| WHAT THE TASK ASKS |
Gather each line in the entries that includes the string "assume".

| INPUT MATERIAL |
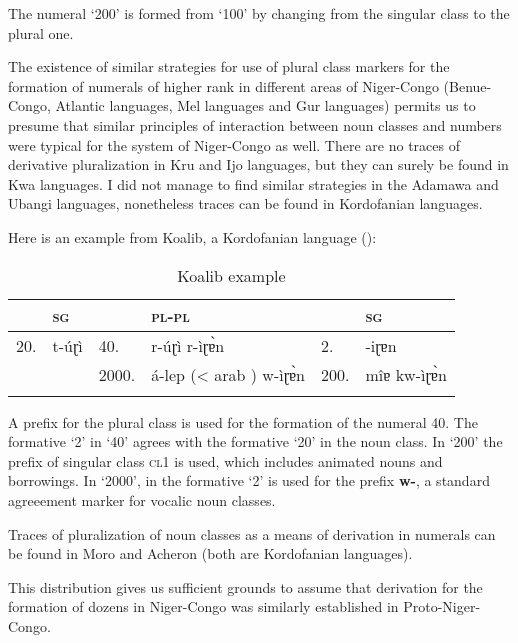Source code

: The numeral `200' is formed from `100' by changing from the singular class to the plural one. 

The existence of similar strategies for use of plural class markers for the formation of numerals of higher rank in different areas of Niger-Congo (Benue-Congo, Atlantic languages, Mel languages and Gur languages) permits us to presume that similar principles of interaction between noun classes and numbers were typical for the system of Niger-Congo as well. There are no traces of derivative pluralization in Kru and Ijo languages, but they can surely be found in Kwa languages. I did not manage to find similar strategies in the Adamawa and Ubangi languages, nonetheless traces can be found in Kordofanian languages. 

Here is an example from Koalib, a Kordofanian language (): 

\begin{table}
\caption{Koalib example}
\label{tab:1:19}

\begin{tabularx}{\textwidth}{lllXlX}
\lsptoprule

&\textsc{sg} && \textsc{pl}-\textsc{pl} && \textsc{sg}\\
\midrule
20. &  t-{\'{u}}ɽì & 40.   &  r-{\'{u}}ɽì r-ìɽ{\`{ɐ}}n            & 2. &  -iɽɐn\\
    &              & 2000. &  {\'{a}}-lep (< arab  ) w-ìɽ{\`{ɐ}}n & 200. &  mîɐ kw-ìɽ{\`{ɐ}}n\\
\lspbottomrule
\end{tabularx}
\end{table}
 


A prefix for the plural class is used for the formation of the numeral 40. The formative ‘2’ in ‘40’ agrees with the formative ‘20’ in the noun class. In ‘200’ the prefix of singular class \textsc{cl}1 is used, which includes animated nouns and borrowings. In ‘2000’, in the formative ‘2’ is used for the prefix \textbf{w-}, a standard agreeement marker for vocalic noun classes. 

Traces of pluralization of noun classes as a means of derivation in numerals can be found in Moro and Acheron (both are Kordofanian languages). 

\largerpage
This distribution gives us sufficient grounds to assume that derivation for the formation of dozens in Niger-Congo was similarly established in Proto-Niger-Congo. 



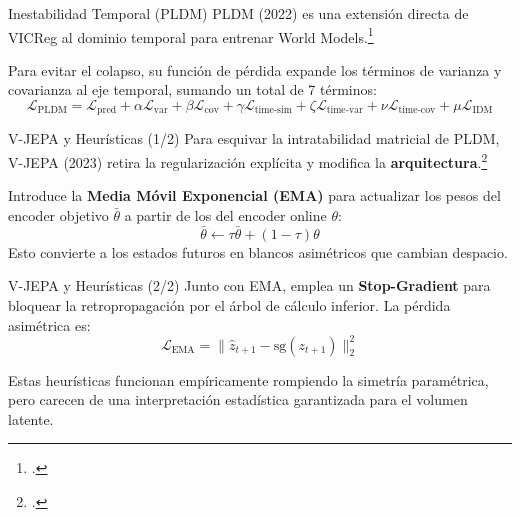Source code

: \documentclass[aspectratio=169, 12pt]{beamer}
\begin{document}
\begin{frame}{Inestabilidad Temporal (PLDM)}
PLDM (2022) es una extensión directa de VICReg al dominio temporal para entrenar World Models.\footcite{sobal2022joint}

\vspace{0.5cm}
Para evitar el colapso, su función de pérdida expande los términos de varianza y covarianza al eje temporal, sumando un total de 7 términos:
\[
\mathcal{L}_{\text{PLDM}} = \mathcal{L}_{\text{pred}} + \alpha \mathcal{L}_{\text{var}} + \beta \mathcal{L}_{\text{cov}} + \gamma \mathcal{L}_{\text{time-sim}} + \zeta \mathcal{L}_{\text{time-var}} + \nu \mathcal{L}_{\text{time-cov}} + \mu \mathcal{L}_{\text{IDM}}
\]
\end{frame}

\begin{frame}{V-JEPA y Heurísticas (1/2)}
Para esquivar la intratabilidad matricial de PLDM, V-JEPA (2023) retira la regularización explícita y modifica la \textbf{arquitectura}.\footcite{assran2023self}

Introduce la \textbf{Media Móvil Exponencial (EMA)} para actualizar los pesos del encoder objetivo $\bar{\theta}$ a partir de los del encoder online $\theta$:
\[
    \bar{\theta} \leftarrow \tau\bar{\theta} + (1-\tau)\theta
\]
Esto convierte a los estados futuros en blancos asimétricos que cambian despacio.
\end{frame}

\begin{frame}{V-JEPA y Heurísticas (2/2)}
Junto con EMA, emplea un \textbf{Stop-Gradient} para bloquear la retropropagación por el árbol de cálculo inferior. La pérdida asimétrica es:
\[
    \mathcal{L}_{\text{EMA}} = \|\hat{z}_{t+1} - \text{sg}(z_{t+1})\|_2^2
\]

Estas heurísticas funcionan empíricamente rompiendo la simetría paramétrica, pero carecen de una interpretación estadística garantizada para el volumen latente.
\end{frame}
\end{document}
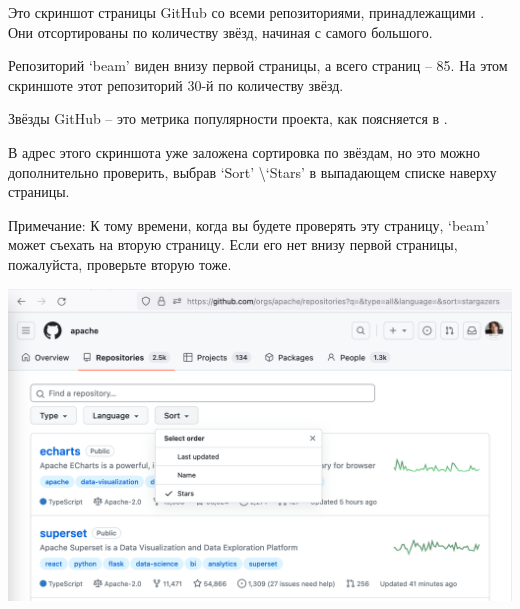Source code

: 
Это скриншот страницы GitHub со всеми репозиториями, принадлежащими \Asf.
Они отсортированы по количеству звёзд, начиная с самого большого.

Репозиторий `beam' виден внизу первой страницы, а всего страниц -- 85.
На этом скриншоте этот репозиторий 30-й по количеству звёзд.

Звёзды GitHub -- это метрика популярности проекта, как поясняется в .

В адрес этого скриншота уже заложена сортировка по звёздам,
но это можно дополнительно проверить, выбрав `Sort' \textbackslash `Stars'
в выпадающем списке наверху страницы.

Примечание: К тому времени, когда вы будете проверять эту страницу, `beam' может съехать на вторую страницу.
Если его нет внизу первой страницы, пожалуйста, проверьте вторую тоже.

\begin{center}
    \includegraphics[width=40em]{beam-github-stars-dropdown-p1}
\end{center}
\WillContinue
\pagebreak

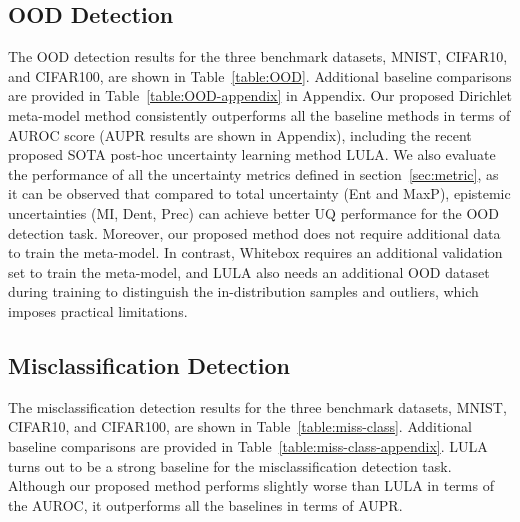 \subsection{OOD Detection}\label{sec:OOD}
The OOD detection results for the three benchmark datasets, MNIST, CIFAR10, and CIFAR100, are shown in Table~\ref{table:OOD}. Additional baseline comparisons are provided in Table~\ref{table:OOD-appendix} in Appendix. Our proposed Dirichlet meta-model method consistently outperforms all the baseline methods in terms of AUROC score (AUPR results are shown in Appendix), including the recent proposed SOTA post-hoc uncertainty learning method LULA. We also evaluate the performance of all the uncertainty metrics defined in section~\ref{sec:metric}, as it can be observed that compared to total uncertainty (Ent and MaxP), epistemic uncertainties (MI, Dent, Prec) can achieve better UQ performance for the OOD detection task. Moreover, our proposed method does not require additional data to train the meta-model. In contrast, Whitebox requires an additional validation set to train the meta-model, and LULA also needs an additional OOD dataset during training to distinguish the in-distribution samples and outliers, which imposes practical limitations.


\subsection{Misclassification Detection}\label{sec:Miss}
The misclassification detection results for the three benchmark datasets, MNIST, CIFAR10, and CIFAR100, are shown in Table~\ref{table:miss-class}. Additional baseline comparisons are provided in Table~\ref{table:miss-class-appendix}. LULA turns out to be a strong baseline for the misclassification detection task. Although our proposed method performs slightly worse than LULA in terms of the AUROC, it outperforms all the baselines in terms of AUPR.

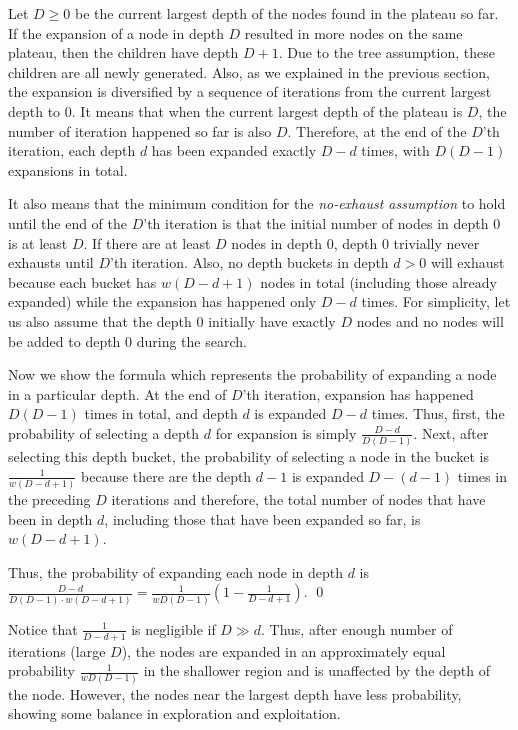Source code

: Let $D\geq 0$ be the current largest depth of the nodes found in the plateau so far.  If the expansion of a node in
depth $D$ resulted in more nodes on the same plateau, then the children have depth $D+1$.  Due to the tree
assumption, these children are all newly generated. Also, as we explained in the previous section, the expansion is
diversified by a sequence of iterations from the current largest depth to 0.  It means that when the current
largest depth of the plateau is $D$, the number of iteration happened so far is also $D$.
Therefore, at the end of the $D$'th iteration, each depth $d$ has been expanded exactly $D-d$ times, with $D(D-1)$
expansions in total.

It also means that the minimum condition for the \emph{no-exhaust assumption} to hold until the end of the $D$'th
iteration is that the initial number of nodes in depth 0 is at least $D$.  If there are at least $D$ nodes in depth
0, depth 0 trivially never exhausts until $D$'th iteration. Also, no depth buckets in depth $d>0$ will exhaust
because each bucket has $w(D-d+1)$ nodes in total (including those already expanded) while the expansion has
happened only $D-d$ times. For simplicity, let us also assume that the depth 0 initially have exactly $D$ nodes and
no nodes will be added to depth 0 during the search.

Now we show the formula which represents the probability of expanding a node in a particular depth.
At the end of $D$'th iteration,
expansion has happened $D(D-1)$ times in total, and depth $d$ is expanded $D-d$ times.
Thus, first, the probability of selecting a depth $d$ for expansion is simply $\frac{D-d}{D(D-1)}$.
Next, after selecting this depth bucket, the probability of selecting a node in the bucket is $\frac{1}{w(D-d+1)}$ because there are 
the depth $d-1$ is expanded $D-(d-1)$ times in the preceding $D$ iterations
and therefore, the total number of nodes that have been in depth $d$, including those that have been expanded so far, is $w(D-d+1)$.


Thus, the probability of expanding each node in depth $d$ is
$\frac{D-d}{D(D-1)\cdot w(D-d+1)}=\frac{1}{wD(D-1)}(1-\frac{1}{D-d+1})$.  \qed

Notice that $\frac{1}{D-d+1}$ is negligible if $D \gg d$.
Thus, after enough number of iterations (large $D$), the nodes are 
expanded in an approximately equal probability $\frac{1}{wD(D-1)}$ in the shallower region and is
unaffected by the depth of the node.
However, the nodes near the largest depth have less probability, showing
some balance in exploration and exploitation.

| SOLUTION FOR THIS TASK |
This distribution gives us sufficient grounds to assume that derivation for the formation of dozens in Niger-Congo was similarly established in Proto-Niger-Congo. 
happened only $D-d$ times. For simplicity, let us also assume that the depth 0 initially have exactly $D$ nodes and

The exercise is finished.